Postby Hoot » Mon Jun 02, 2003 2:43 pm

Aircraft aluminium is highly reflective; look at any photo of a bare metal aircraft and you'll see just how shiny it is. The B-17G named "Aluminium Overcast" is a prime example. Simply paint the texture alpha something close to a flat black in the areas you want to be entirely metal. If you go a tad lighter (210 instead of 255) you'll be able to see the rivets or panels in the chrome. Since the alpha is a second "coat" of paint, setting things to pure black will result in the actual texture not showing through. Chroming smaller areas (engine inlet, exhaust, leading edges) presents less of a problem since there's likely to be little, if any, detail visible. On larger pieces (737 belly, whole engine cowlings) it'll look like the reflective areas were made out of one piece. Since aluminium doesn't come in sheets that big, you can imagine how odd it'd look.
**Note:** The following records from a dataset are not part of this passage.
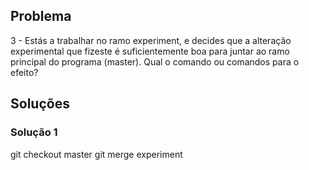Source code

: ## Problema

3 - Estás a trabalhar no ramo experiment, e decides que a alteração experimental que fizeste é suficientemente boa para juntar ao ramo principal do programa (master). Qual o comando ou comandos para o efeito?

## Soluções

### Solução 1

git checkout master
git merge experiment
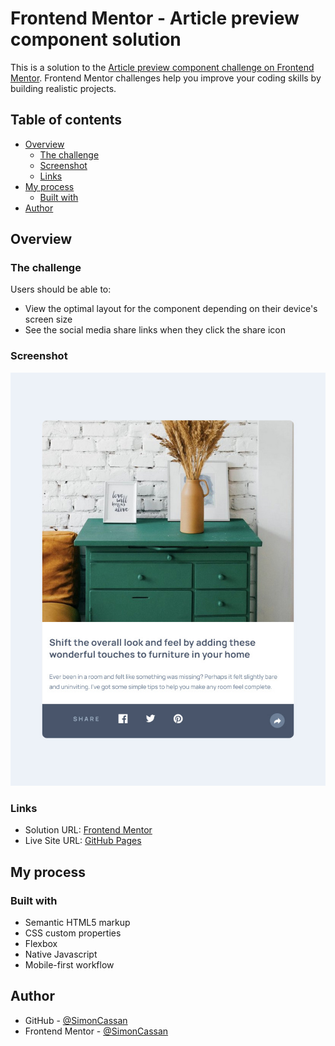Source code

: # Frontend Mentor - Article preview component solution

This is a solution to the [Article preview component challenge on Frontend Mentor](https://www.frontendmentor.io/challenges/article-preview-component-dYBN_pYFT). Frontend Mentor challenges help you improve your coding skills by building realistic projects. 

## Table of contents

- [Overview](#overview)
  - [The challenge](#the-challenge)
  - [Screenshot](#screenshot)
  - [Links](#links)
- [My process](#my-process)
  - [Built with](#built-with)
- [Author](#author)

## Overview

### The challenge

Users should be able to:

- View the optimal layout for the component depending on their device's screen size
- See the social media share links when they click the share icon

### Screenshot

![](./assets/img/screenshot.jpg)

### Links

- Solution URL: [Frontend Mentor](https://www.frontendmentor.io/solutions/article-preview-component-GKSCPz2nHc)
- Live Site URL: [GitHub Pages](https://simoncassan.github.io/Front-end-Mentor_challenges/Article-preview-component/)

## My process

### Built with

- Semantic HTML5 markup
- CSS custom properties
- Flexbox
- Native Javascript
- Mobile-first workflow

## Author

- GitHub - [@SimonCassan](https://github.com/SimonCassan)
- Frontend Mentor - [@SimonCassan](https://www.frontendmentor.io/profile/SimonCassan)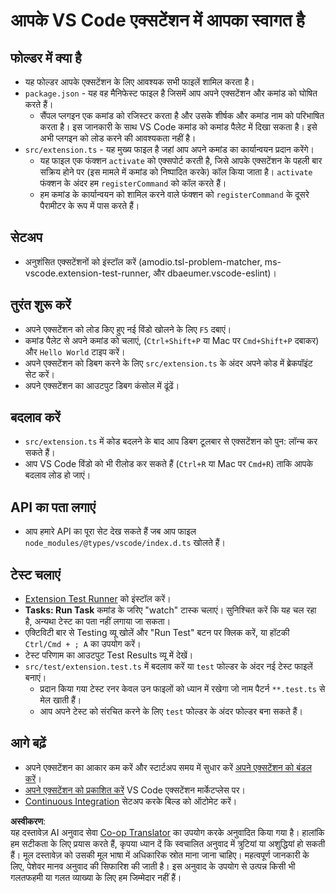 <!--
CO_OP_TRANSLATOR_METADATA:
{
  "original_hash": "6a7479104914787e4f0976e39131e8e3",
  "translation_date": "2025-04-04T17:27:19+00:00",
  "source_file": "code\\09.UpdateSamples\\Aug\\vscode\\phiext\\vsc-extension-quickstart.md",
  "language_code": "hi"
}
-->
# आपके VS Code एक्सटेंशन में आपका स्वागत है

## फोल्डर में क्या है

* यह फोल्डर आपके एक्सटेंशन के लिए आवश्यक सभी फाइलें शामिल करता है।
* `package.json` - यह वह मैनिफेस्ट फाइल है जिसमें आप अपने एक्सटेंशन और कमांड को घोषित करते हैं।
  * सैंपल प्लगइन एक कमांड को रजिस्टर करता है और उसके शीर्षक और कमांड नाम को परिभाषित करता है। इस जानकारी के साथ VS Code कमांड को कमांड पैलेट में दिखा सकता है। इसे अभी प्लगइन को लोड करने की आवश्यकता नहीं है।
* `src/extension.ts` - यह मुख्य फाइल है जहां आप अपने कमांड का कार्यान्वयन प्रदान करेंगे।
  * यह फाइल एक फंक्शन `activate` को एक्सपोर्ट करती है, जिसे आपके एक्सटेंशन के पहली बार सक्रिय होने पर (इस मामले में कमांड को निष्पादित करके) कॉल किया जाता है। `activate` फंक्शन के अंदर हम `registerCommand` को कॉल करते हैं।
  * हम कमांड के कार्यान्वयन को शामिल करने वाले फंक्शन को `registerCommand` के दूसरे पैरामीटर के रूप में पास करते हैं।

## सेटअप

* अनुशंसित एक्सटेंशनों को इंस्टॉल करें (amodio.tsl-problem-matcher, ms-vscode.extension-test-runner, और dbaeumer.vscode-eslint)।

## तुरंत शुरू करें

* अपने एक्सटेंशन को लोड किए हुए नई विंडो खोलने के लिए `F5` दबाएं।
* कमांड पैलेट से अपने कमांड को चलाएं, (`Ctrl+Shift+P` या Mac पर `Cmd+Shift+P` दबाकर) और `Hello World` टाइप करें।
* अपने एक्सटेंशन को डिबग करने के लिए `src/extension.ts` के अंदर अपने कोड में ब्रेकपॉइंट सेट करें।
* अपने एक्सटेंशन का आउटपुट डिबग कंसोल में ढूंढें।

## बदलाव करें

* `src/extension.ts` में कोड बदलने के बाद आप डिबग टूलबार से एक्सटेंशन को पुन: लॉन्च कर सकते हैं।
* आप VS Code विंडो को भी रीलोड कर सकते हैं (`Ctrl+R` या Mac पर `Cmd+R`) ताकि आपके बदलाव लोड हो जाएं।

## API का पता लगाएं

* आप हमारे API का पूरा सेट देख सकते हैं जब आप फाइल `node_modules/@types/vscode/index.d.ts` खोलते हैं।

## टेस्ट चलाएं

* [Extension Test Runner](https://marketplace.visualstudio.com/items?itemName=ms-vscode.extension-test-runner) को इंस्टॉल करें।
* **Tasks: Run Task** कमांड के जरिए "watch" टास्क चलाएं। सुनिश्चित करें कि यह चल रहा है, अन्यथा टेस्ट का पता नहीं लगाया जा सकता।
* एक्टिविटी बार से Testing व्यू खोलें और "Run Test" बटन पर क्लिक करें, या हॉटकी `Ctrl/Cmd + ; A` का उपयोग करें।
* टेस्ट परिणाम का आउटपुट Test Results व्यू में देखें।
* `src/test/extension.test.ts` में बदलाव करें या `test` फोल्डर के अंदर नई टेस्ट फाइलें बनाएं।
  * प्रदान किया गया टेस्ट रनर केवल उन फाइलों को ध्यान में रखेगा जो नाम पैटर्न `**.test.ts` से मेल खाती हैं।
  * आप अपने टेस्ट को संरचित करने के लिए `test` फोल्डर के अंदर फोल्डर बना सकते हैं।

## आगे बढ़ें

* अपने एक्सटेंशन का आकार कम करें और स्टार्टअप समय में सुधार करें [अपने एक्सटेंशन को बंडल करें](https://code.visualstudio.com/api/working-with-extensions/bundling-extension)।
* [अपने एक्सटेंशन को प्रकाशित करें](https://code.visualstudio.com/api/working-with-extensions/publishing-extension) VS Code एक्सटेंशन मार्केटप्लेस पर।
* [Continuous Integration](https://code.visualstudio.com/api/working-with-extensions/continuous-integration) सेटअप करके बिल्ड को ऑटोमेट करें।

**अस्वीकरण**:  
यह दस्तावेज़ AI अनुवाद सेवा [Co-op Translator](https://github.com/Azure/co-op-translator) का उपयोग करके अनुवादित किया गया है। हालांकि हम सटीकता के लिए प्रयास करते हैं, कृपया ध्यान दें कि स्वचालित अनुवाद में त्रुटियां या अशुद्धियां हो सकती हैं। मूल दस्तावेज़ को उसकी मूल भाषा में अधिकारिक स्रोत माना जाना चाहिए। महत्वपूर्ण जानकारी के लिए, पेशेवर मानव अनुवाद की सिफारिश की जाती है। इस अनुवाद के उपयोग से उत्पन्न किसी भी गलतफहमी या गलत व्याख्या के लिए हम जिम्मेदार नहीं हैं।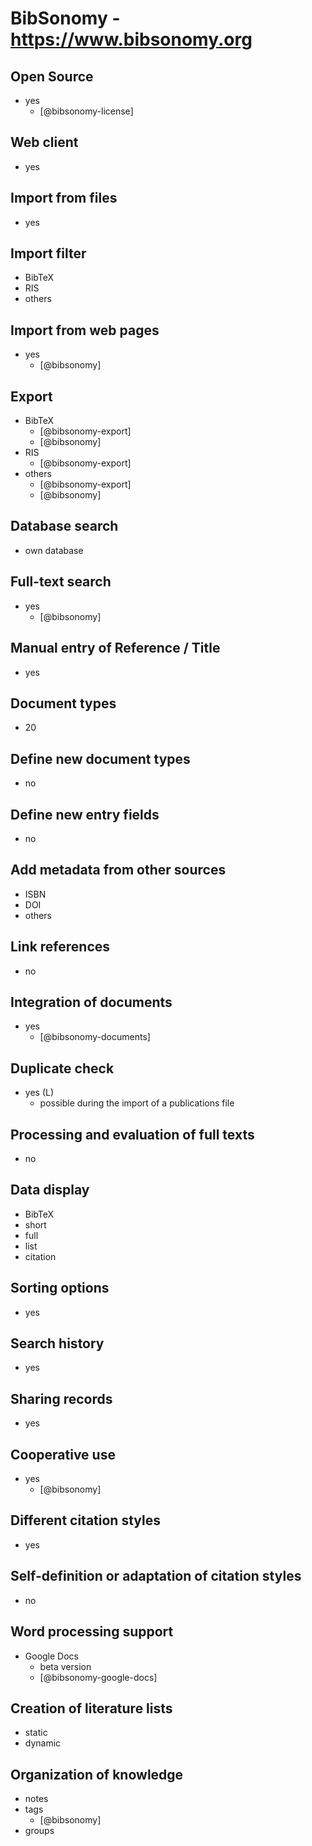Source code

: # BibSonomy - https://www.bibsonomy.org


## Open Source
- yes
    - [@bibsonomy-license]

## Web client
- yes

## Import from files
- yes

## Import filter
- BibTeX
- RIS
- others

## Import from web pages
- yes
    - [@bibsonomy]

## Export
- BibTeX
    - [@bibsonomy-export]
    - [@bibsonomy]
- RIS
    - [@bibsonomy-export]
- others
    - [@bibsonomy-export]
    - [@bibsonomy]

## Database search
- own database

## Full-text search
- yes
    - [@bibsonomy]

## Manual entry of Reference / Title
- yes

## Document types
- 20

## Define new document types
- no

## Define new entry fields
- no

## Add metadata from other sources
- ISBN
- DOI
- others

## Link references
- no

## Integration of documents
- yes
    - [@bibsonomy-documents]

## Duplicate check
- yes (L)
    - possible during the import of a publications file

## Processing and evaluation of full texts
- no

## Data display
- BibTeX
- short
- full
- list
- citation

## Sorting options
- yes

## Search history
- yes

## Sharing records
- yes

## Cooperative use
- yes
    - [@bibsonomy]

## Different citation styles
- yes

## Self-definition or adaptation of citation styles
- no

## Word processing support
- Google Docs
    - beta version
    - [@bibsonomy-google-docs]

## Creation of literature lists
- static
- dynamic

## Organization of knowledge
- notes
- tags
    - [@bibsonomy]
- groups

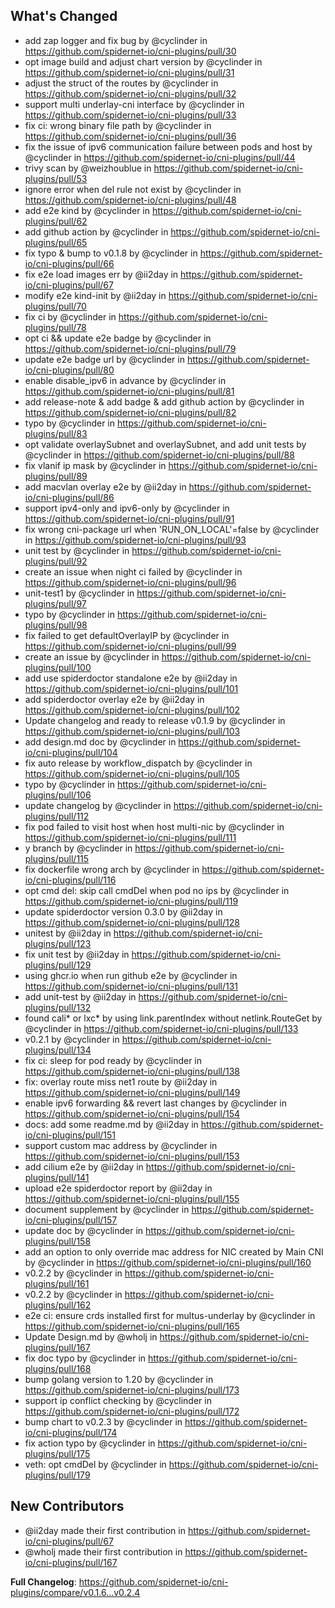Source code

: ## What's Changed
* add zap logger and fix bug by @cyclinder in https://github.com/spidernet-io/cni-plugins/pull/30
* opt image build and adjust chart version by @cyclinder in https://github.com/spidernet-io/cni-plugins/pull/31
* adjust the struct of the routes by @cyclinder in https://github.com/spidernet-io/cni-plugins/pull/32
* support multi underlay-cni interface by @cyclinder in https://github.com/spidernet-io/cni-plugins/pull/33
* fix ci: wrong binary file path by @cyclinder in https://github.com/spidernet-io/cni-plugins/pull/36
* fix the issue of ipv6 communication failure between pods and host by @cyclinder in https://github.com/spidernet-io/cni-plugins/pull/44
* trivy scan by @weizhoublue in https://github.com/spidernet-io/cni-plugins/pull/53
* ignore error when del rule not exist by @cyclinder in https://github.com/spidernet-io/cni-plugins/pull/48
* add e2e kind by @cyclinder in https://github.com/spidernet-io/cni-plugins/pull/62
* add github action by @cyclinder in https://github.com/spidernet-io/cni-plugins/pull/65
* fix typo & bump to v0.1.8 by @cyclinder in https://github.com/spidernet-io/cni-plugins/pull/66
* fix e2e load images err by @ii2day in https://github.com/spidernet-io/cni-plugins/pull/67
* modify e2e kind-init by @ii2day in https://github.com/spidernet-io/cni-plugins/pull/70
* fix ci by @cyclinder in https://github.com/spidernet-io/cni-plugins/pull/78
* opt ci && update e2e badge by @cyclinder in https://github.com/spidernet-io/cni-plugins/pull/79
* update e2e badge url by @cyclinder in https://github.com/spidernet-io/cni-plugins/pull/80
* enable disable_ipv6 in advance by @cyclinder in https://github.com/spidernet-io/cni-plugins/pull/81
* add release-note & add badge & add github action by @cyclinder in https://github.com/spidernet-io/cni-plugins/pull/82
* typo by @cyclinder in https://github.com/spidernet-io/cni-plugins/pull/83
* opt validate overlaySubnet and overlaySubnet, and add unit tests by @cyclinder in https://github.com/spidernet-io/cni-plugins/pull/88
* fix vlanif ip mask by @cyclinder in https://github.com/spidernet-io/cni-plugins/pull/89
* add macvlan overlay e2e by @ii2day in https://github.com/spidernet-io/cni-plugins/pull/86
* support ipv4-only and ipv6-only by @cyclinder in https://github.com/spidernet-io/cni-plugins/pull/91
* fix wrong cni-package url when 'RUN_ON_LOCAL'=false by @cyclinder in https://github.com/spidernet-io/cni-plugins/pull/93
* unit test by @cyclinder in https://github.com/spidernet-io/cni-plugins/pull/92
* create an issue when night ci failed by @cyclinder in https://github.com/spidernet-io/cni-plugins/pull/96
* unit-test1 by @cyclinder in https://github.com/spidernet-io/cni-plugins/pull/97
* typo by @cyclinder in https://github.com/spidernet-io/cni-plugins/pull/98
* fix failed to get defaultOverlayIP by @cyclinder in https://github.com/spidernet-io/cni-plugins/pull/99
* create an issue by @cyclinder in https://github.com/spidernet-io/cni-plugins/pull/100
* add use spiderdoctor standalone e2e by @ii2day in https://github.com/spidernet-io/cni-plugins/pull/101
* add spiderdoctor overlay e2e by @ii2day in https://github.com/spidernet-io/cni-plugins/pull/102
* Update changelog and ready to release v0.1.9 by @cyclinder in https://github.com/spidernet-io/cni-plugins/pull/103
* add design.md doc by @cyclinder in https://github.com/spidernet-io/cni-plugins/pull/104
* fix auto release by workflow_dispatch by @cyclinder in https://github.com/spidernet-io/cni-plugins/pull/105
* typo by @cyclinder in https://github.com/spidernet-io/cni-plugins/pull/106
* update changelog by @cyclinder in https://github.com/spidernet-io/cni-plugins/pull/112
* fix pod failed to visit host when host multi-nic by @cyclinder in https://github.com/spidernet-io/cni-plugins/pull/111
* y branch by @cyclinder in https://github.com/spidernet-io/cni-plugins/pull/115
* fix dockerfile wrong arch by @cyclinder in https://github.com/spidernet-io/cni-plugins/pull/116
* opt cmd del: skip call cmdDel when pod no ips by @cyclinder in https://github.com/spidernet-io/cni-plugins/pull/119
* update spiderdoctor version 0.3.0 by @ii2day in https://github.com/spidernet-io/cni-plugins/pull/128
* unitest by @ii2day in https://github.com/spidernet-io/cni-plugins/pull/123
* fix unit test by @ii2day in https://github.com/spidernet-io/cni-plugins/pull/129
* using ghcr.io when run github e2e by @cyclinder in https://github.com/spidernet-io/cni-plugins/pull/131
* add unit-test by @ii2day in https://github.com/spidernet-io/cni-plugins/pull/132
* found cali* or lxc* by using link.parentIndex without netlink.RouteGet by @cyclinder in https://github.com/spidernet-io/cni-plugins/pull/133
* v0.2.1 by @cyclinder in https://github.com/spidernet-io/cni-plugins/pull/134
* fix ci: sleep for pod ready by @cyclinder in https://github.com/spidernet-io/cni-plugins/pull/138
* fix: overlay route miss net1 route by @ii2day in https://github.com/spidernet-io/cni-plugins/pull/149
* enable ipv6 forwarding && revert last changes by @cyclinder in https://github.com/spidernet-io/cni-plugins/pull/154
* docs: add some readme.md by @ii2day in https://github.com/spidernet-io/cni-plugins/pull/151
* support custom mac address by @cyclinder in https://github.com/spidernet-io/cni-plugins/pull/153
* add cilium e2e by @ii2day in https://github.com/spidernet-io/cni-plugins/pull/141
* upload e2e spiderdoctor report by @ii2day in https://github.com/spidernet-io/cni-plugins/pull/155
* document supplement by @cyclinder in https://github.com/spidernet-io/cni-plugins/pull/157
* update doc by @cyclinder in https://github.com/spidernet-io/cni-plugins/pull/158
* add an option to only override mac address for NIC  created by Main CNI by @cyclinder in https://github.com/spidernet-io/cni-plugins/pull/160
* v0.2.2 by @cyclinder in https://github.com/spidernet-io/cni-plugins/pull/161
* v0.2.2 by @cyclinder in https://github.com/spidernet-io/cni-plugins/pull/162
* e2e ci: ensure crds installed first for multus-underlay by @cyclinder in https://github.com/spidernet-io/cni-plugins/pull/165
* Update Design.md by @wholj in https://github.com/spidernet-io/cni-plugins/pull/167
* fix doc typo by @cyclinder in https://github.com/spidernet-io/cni-plugins/pull/168
* bump golang version to 1.20 by @cyclinder in https://github.com/spidernet-io/cni-plugins/pull/173
* support ip conflict checking by @cyclinder in https://github.com/spidernet-io/cni-plugins/pull/172
* bump chart to v0.2.3 by @cyclinder in https://github.com/spidernet-io/cni-plugins/pull/174
* fix action typo by @cyclinder in https://github.com/spidernet-io/cni-plugins/pull/175
* veth: opt cmdDel by @cyclinder in https://github.com/spidernet-io/cni-plugins/pull/179

## New Contributors
* @ii2day made their first contribution in https://github.com/spidernet-io/cni-plugins/pull/67
* @wholj made their first contribution in https://github.com/spidernet-io/cni-plugins/pull/167

**Full Changelog**: https://github.com/spidernet-io/cni-plugins/compare/v0.1.6...v0.2.4
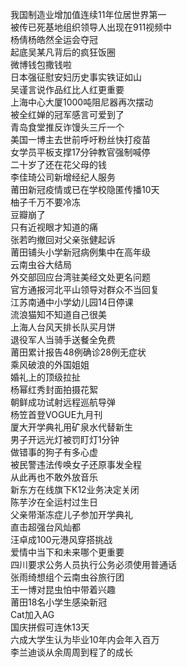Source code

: 我国制造业增加值连续11年位居世界第一  
被传已死基地组织领导人出现在911视频中  
杨倩杨皓然全运会夺冠  
起底吴某凡背后的疯狂饭圈  
微博钱包撒钱啦  
日本强征慰安妇历史事实铁证如山  
吴谨言说作品红比人红更重要  
上海中心大厦1000吨阻尼器再次摆动  
被全红婵的冠军感言可爱到了  
青岛食堂推反诈馒头三斤一个  
美国一博主去世前呼吁粉丝快打疫苗  
女学员平板支撑17分钟教官强制喊停  
二十岁了还在花父母的钱  
李佳琦公司新增经纪人服务  
莆田新冠疫情或已在学校隐匿传播10天  
柚子千万不要冷冻  
豆瓣崩了  
只有近视眼才知道的痛  
张若昀撤回对父亲张健起诉  
莆田铺头小学新冠病例集中在高年级  
云南虫谷大结局  
外交部回应台湾驻美经文处更名问题  
官方通报河北平山领导对群众不当回复  
江苏南通中小学幼儿园14日停课  
流浪猫知不知道自己很美  
上海人台风天排长队买月饼  
退役军人当骑手送餐全免费  
莆田累计报告48例确诊28例无症状  
乘风破浪的外国姐姐  
婚礼上的顶级拉扯  
杨幂红秀封面拍摄花絮  
朝鲜成功试射远程巡航导弹  
杨笠首登VOGUE九月刊  
厦大开学典礼用矿泉水代替新生  
男子开远光灯被罚盯灯1分钟  
做错事的狗子有多心虚  
被民警违法传唤女子还原事发全程  
从此再也不敢外放音乐  
新东方在线旗下K12业务决定关闭  
陈芋汐在全运村过生日  
父亲带渐冻症儿子参加开学典礼  
直击超强台风灿都  
汪卓成100元港风穿搭挑战  
爱情中当下和未来哪个更重要  
四川要求公务人员执行公务必须使用普通话  
张雨绮想组个云南虫谷旅行团  
王一博对昆虫怕中带着兴趣  
莆田18名小学生感染新冠  
Cat加入AG  
国庆拼假可连休13天  
六成大学生认为毕业10年内会年入百万  
李兰迪谈从余周周到程了的成长  
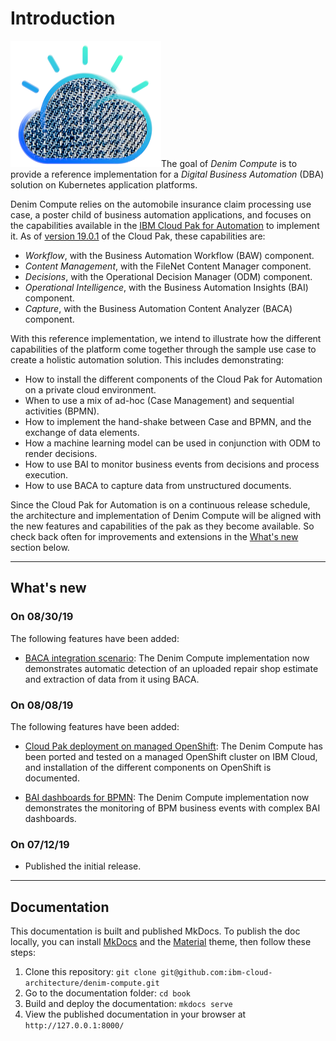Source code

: # Introduction

<img src="./images/denim-compute.png"/>The goal of *Denim Compute* is to provide a reference implementation for a *Digital Business Automation* (DBA) solution on Kubernetes application platforms.

Denim Compute relies on the automobile insurance claim processing use case, a poster child of business automation applications, and focuses on the capabilities available in the [IBM Cloud Pak for Automation](https://www.ibm.com/cloud/cloud-pak-for-automation) to implement it. As of [version 19.0.1](https://www-01.ibm.com/support/docview.wss?uid=ibm10878709) of the Cloud Pak, these capabilities are:

- *Workflow*, with the Business Automation Workflow (BAW) component.
- *Content Management*, with the FileNet Content Manager component.
- *Decisions*, with the Operational Decision Manager (ODM) component.
- *Operational Intelligence*, with the Business Automation Insights (BAI) component.
- *Capture*, with the Business Automation Content Analyzer (BACA) component.

With this reference implementation, we intend to illustrate how the different capabilities of the platform come together through the sample use case to create a holistic automation solution. This includes demonstrating:

- How to install the different components of the Cloud Pak for Automation on a private cloud environment.
- When to use a mix of ad-hoc (Case Management) and sequential activities (BPMN).
- How to implement the hand-shake between Case and BPMN, and the exchange of data elements.
- How a machine learning model can be used in conjunction with ODM to render decisions.
- How to use BAI to monitor business events from decisions and process execution.
- How to use BACA to capture data from unstructured documents.

Since the Cloud Pak for Automation is on a continuous release schedule, the architecture and implementation of Denim Compute will be aligned with the new features and capabilities of the pak as they become available. So check back often for improvements and extensions in the [What's new](#whats-new) section below.

---

## What's new <a name="whats-new"></a>

### On 08/30/19
The following features have been added:

- [BACA integration scenario](./usecase/baca-scenario-walkthrough.md): The Denim Compute implementation now demonstrates automatic detection of an uploaded repair shop estimate and extraction of data from it using BACA.

### On 08/08/19
The following features have been added:

- [Cloud Pak deployment on managed OpenShift](./environment/rhos-intro.md): The Denim Compute has been ported and tested on a managed OpenShift cluster on IBM Cloud, and installation of the different components on OpenShift is documented.

- [BAI dashboards for BPMN](./usecase/bai-scenario-walkthrough.md): The Denim Compute implementation now demonstrates the monitoring of BPM business events with complex BAI dashboards.

### On 07/12/19
- Published the initial release.


---

## Documentation
This documentation is built and published MkDocs. To publish the doc locally, you can install [MkDocs](https://www.mkdocs.org/#installation) and the [Material](https://squidfunk.github.io/mkdocs-material/) theme, then follow these steps:

1. Clone this repository: `git clone git@github.com:ibm-cloud-architecture/denim-compute.git`
2. Go to the documentation folder: `cd book`
3. Build and deploy the documentation: `mkdocs serve`
4. View the published documentation in your browser at `http://127.0.0.1:8000/`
Doing a "dirty" metal texture is fairly easy. Older aircraft, unpolished parts, or just plain wear and tear will give the metal a light gray or dusty and very light brown "buffed" look. To create that effect is pretty easy. Make a new layer above your texture in Photoshop and paint on either a medium gray or a light brown above the areas you want to wear. Now set your layer opacity to 10-20% so the texture beneath shows through. You can use a Smudge tool to create streaks, using Push will make it look like some sort of fluid tarnished the metal. Running any plugins can generate a whole smattering of effects.

When you're doing the alpha, do it the easy way. Make sure all your different parts (dirt, grime, panel lines, windows, etc...) are on seperate layers. Then simply set the whole thing to a gray-scale image. Save it as a different name so you don't accidently save over your texture. With windows, panels, rivets, and such all on different layers, you can set the reflectivity of each one rather precisely. Keep your original texture up as a reference so you don't accidently chrome an oil spot (I did that once, funny as hell) and have at it!


Have Fun!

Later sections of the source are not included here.